Extracted entries START

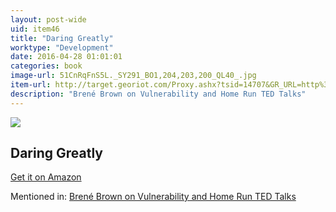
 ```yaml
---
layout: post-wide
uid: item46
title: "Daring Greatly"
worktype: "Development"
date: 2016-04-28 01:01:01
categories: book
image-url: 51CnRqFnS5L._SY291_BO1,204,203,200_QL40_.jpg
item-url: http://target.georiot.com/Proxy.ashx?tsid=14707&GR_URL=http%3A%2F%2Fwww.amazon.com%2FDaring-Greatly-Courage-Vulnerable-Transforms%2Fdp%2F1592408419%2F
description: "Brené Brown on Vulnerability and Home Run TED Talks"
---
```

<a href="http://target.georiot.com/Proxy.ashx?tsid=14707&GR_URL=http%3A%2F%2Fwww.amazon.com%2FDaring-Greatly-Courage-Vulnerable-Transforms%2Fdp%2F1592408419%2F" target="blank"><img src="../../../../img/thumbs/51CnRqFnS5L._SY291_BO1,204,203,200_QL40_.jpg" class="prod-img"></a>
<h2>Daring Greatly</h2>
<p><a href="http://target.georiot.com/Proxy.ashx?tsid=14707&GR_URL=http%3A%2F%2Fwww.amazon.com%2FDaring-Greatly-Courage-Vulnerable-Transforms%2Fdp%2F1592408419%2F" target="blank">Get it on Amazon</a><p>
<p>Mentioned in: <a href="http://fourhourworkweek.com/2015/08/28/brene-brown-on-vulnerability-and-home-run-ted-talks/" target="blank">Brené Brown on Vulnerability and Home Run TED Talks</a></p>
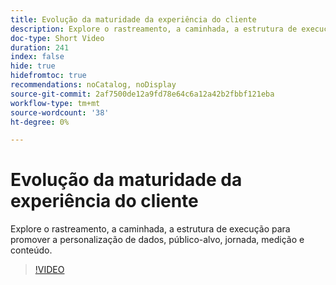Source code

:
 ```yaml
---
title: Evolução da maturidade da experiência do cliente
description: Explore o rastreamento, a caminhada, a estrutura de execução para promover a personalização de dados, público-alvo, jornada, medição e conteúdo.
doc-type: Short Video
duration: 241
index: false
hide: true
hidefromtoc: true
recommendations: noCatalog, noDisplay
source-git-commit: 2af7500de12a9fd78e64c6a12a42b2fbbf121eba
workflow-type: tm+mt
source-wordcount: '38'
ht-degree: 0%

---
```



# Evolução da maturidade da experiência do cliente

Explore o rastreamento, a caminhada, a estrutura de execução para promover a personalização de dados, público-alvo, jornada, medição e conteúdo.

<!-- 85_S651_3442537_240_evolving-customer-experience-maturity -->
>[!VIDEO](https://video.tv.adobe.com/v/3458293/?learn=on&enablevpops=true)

Extracted entries END

◆ **What you should do**: Each line of the data that contains "Brown" belongs in the answer.

◆ **Result for this exercise**:
description: "Brené Brown on Vulnerability and Home Run TED Talks"
<p>Mentioned in: <a href="http://fourhourworkweek.com/2015/08/28/brene-brown-on-vulnerability-and-home-run-ted-talks/" target="blank">Brené Brown on Vulnerability and Home Run TED Talks</a></p>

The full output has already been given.